Identity Politics does the Tournament of Roses Parade
For many years, Ms. Arendt and I have enjoyed watching the no-commercials broadcast of the Tournament of Roses (ToR) Parade on HGTV. But nothing stays the same. This year HGTV didn't cover it. All we could find was NBC (with that overexposed blowhard, Al Roker) or ABC. We went with ABC, whose commentators were just fine. The problem was all the commercial interruptions. At the end of the parade, there was a wrap-up montage that showed us we had missed many floats and bands due to the commercials. There were probably in excess of 30 minutes of commercials in a two hour broadcast. Well, c'est la T-vie.
But, what kept hitting us in the face was the identity politics of the parade. Perhaps I am old and out of touch, but it seemed like someone swapped out the lily-white WASP core of the ToR (which I never was too happy about) and replaced it with a bizarro world, identity politics parallel universe. I am all for fair representation of minorities, but this parade seemed to have gone completely overboard in the opposite direction. (This seems to be a theme this week, what with the cancellation of the Women's March in Eureka, CA. for being "too white". Identity politics: dividing us to unite us. LOL.
I would not at all be surprised to be attacked for this commentary by IdPol proponents on this site. So I might as well go all in.
As for the parade, Chaka Khan was grand marshal, and the opening extravaganza featured twerking dancers. I guess the IdPol message is that twerking brings a family and their young children together. It was highly touted that the ToR had elected its first black president, Gerald Freeny. He is also a cancer survivor - double identity politics points. In addition to Kahn and Freeny, there was an antique car, normally stuffed full of blue-haired WASP matrons and overweight Chamber of Commerce presidents, completely filled with black football stars and other black folks. (Again, I am all for fair representation, but this was strikingly abnormal for this parade. Perhaps, I'm just old. But, if a historically black event had this many white folks stuck into it, the IdPol crowd would be screaming "cultural appropriation".) Then, the always worthless window dressing of the Rose Queen, turns out to be LGBTQ and Jewish. She wore heavy eyeglass frames on the float, I suppose to burnish her hipster cred. At least this choice further diminishes the sexist concept of beauty queen.

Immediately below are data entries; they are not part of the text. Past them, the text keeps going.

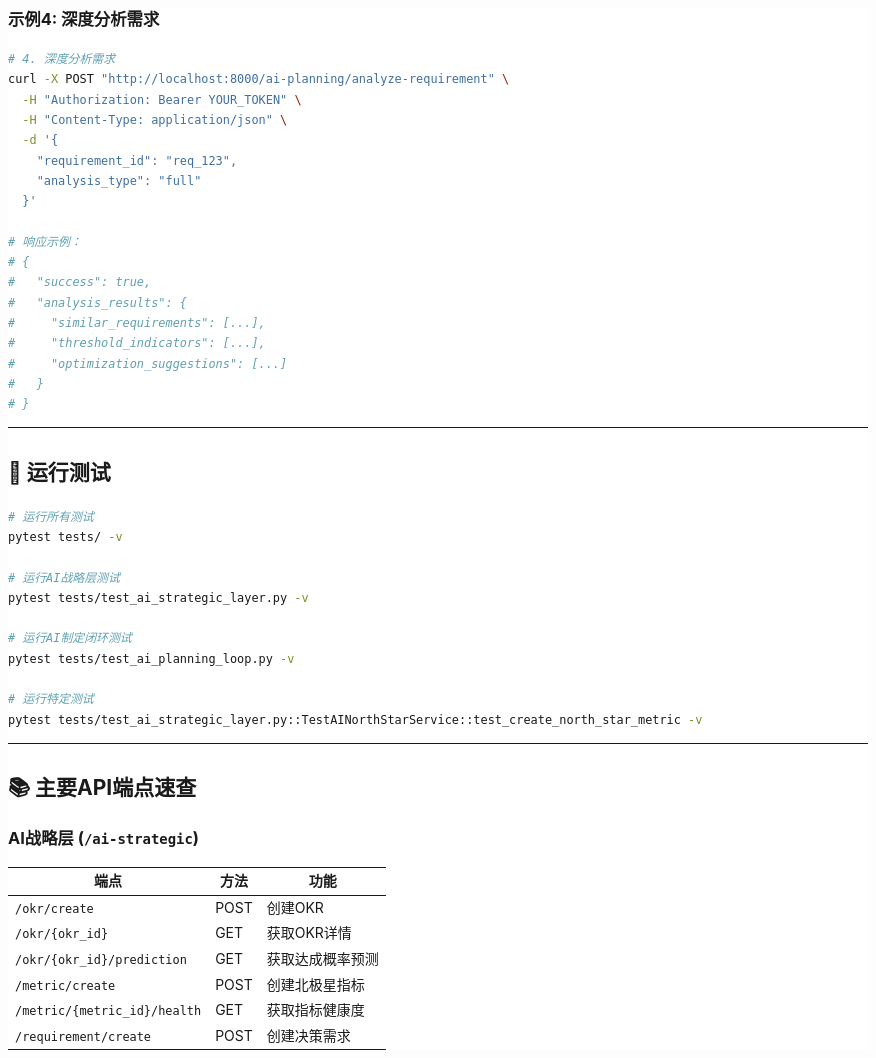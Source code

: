 ### 示例4: 深度分析需求

```bash
# 4. 深度分析需求
curl -X POST "http://localhost:8000/ai-planning/analyze-requirement" \
  -H "Authorization: Bearer YOUR_TOKEN" \
  -H "Content-Type: application/json" \
  -d '{
    "requirement_id": "req_123",
    "analysis_type": "full"
  }'

# 响应示例：
# {
#   "success": true,
#   "analysis_results": {
#     "similar_requirements": [...],
#     "threshold_indicators": [...],
#     "optimization_suggestions": [...]
#   }
# }
```

---

## 🧪 运行测试

```bash
# 运行所有测试
pytest tests/ -v

# 运行AI战略层测试
pytest tests/test_ai_strategic_layer.py -v

# 运行AI制定闭环测试
pytest tests/test_ai_planning_loop.py -v

# 运行特定测试
pytest tests/test_ai_strategic_layer.py::TestAINorthStarService::test_create_north_star_metric -v
```

---

## 📚 主要API端点速查

### AI战略层 (`/ai-strategic`)

| 端点 | 方法 | 功能 |
|------|------|------|
| `/okr/create` | POST | 创建OKR |
| `/okr/{okr_id}` | GET | 获取OKR详情 |
| `/okr/{okr_id}/prediction` | GET | 获取达成概率预测 |
| `/metric/create` | POST | 创建北极星指标 |
| `/metric/{metric_id}/health` | GET | 获取指标健康度 |
| `/requirement/create` | POST | 创建决策需求 |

All of that IdPol was on top of the usual depressing B-2 flyovers, patriotic floats, Marine bands, and embarrassingly amateurish floats from the schools playing in the Rose Bowl. Also depressing were the relentless announcements that the parade was sponsored by Honda and the incessant commercials for the same. The floats had more intrusive product placements than I've noticed before - including a rendition of a Carnival cruise ship, an insurance company working the plotline of its commercial series into its float, and a vineyard's float covered in their own wine bottles. The announcers mercifully stuck to describing the flowers instead of adding to the advertising barrage, although they kept pushing a new Disney version of Dumbo - now with better special effects. Puhleeze.
All things considered, watching this event on the mainline corporate media (a rare event for me), rather than the somewhat off-beat HGTV showed me just how blatant the identity politics propaganda has become.
Although I think that Jim Kuntsler jumped the shark a long time ago, I must close with his take on IdPol:
2018 was a low point for American culture, such as it is. The idiotic drivel emanating from the university campuses has infected the entire nation like a toxic shock disease. Most damaging, of course is the umbrella ideology of “multiculture” in a society that formerly thrived precisely because of the opposite of that: a common culture composed of ethics, customs, norms, and standards of decent behavior that people not insane could subscribe to. Remove the common culture of a nation and you will not have a nation — it’s that simple. Hence Americans are divided foolishly into battling identity groups who do not believe in a common culture and are doing everything possible to defeat it. They have no idea what E Pluribus Unum used to mean and they have no desire or intention to rediscover it. I return to the cardinal theme of The Long Emergency: that we can’t construct a coherent consensus about what is happening to us, and therefore we can’t make any coherent plans about what to do.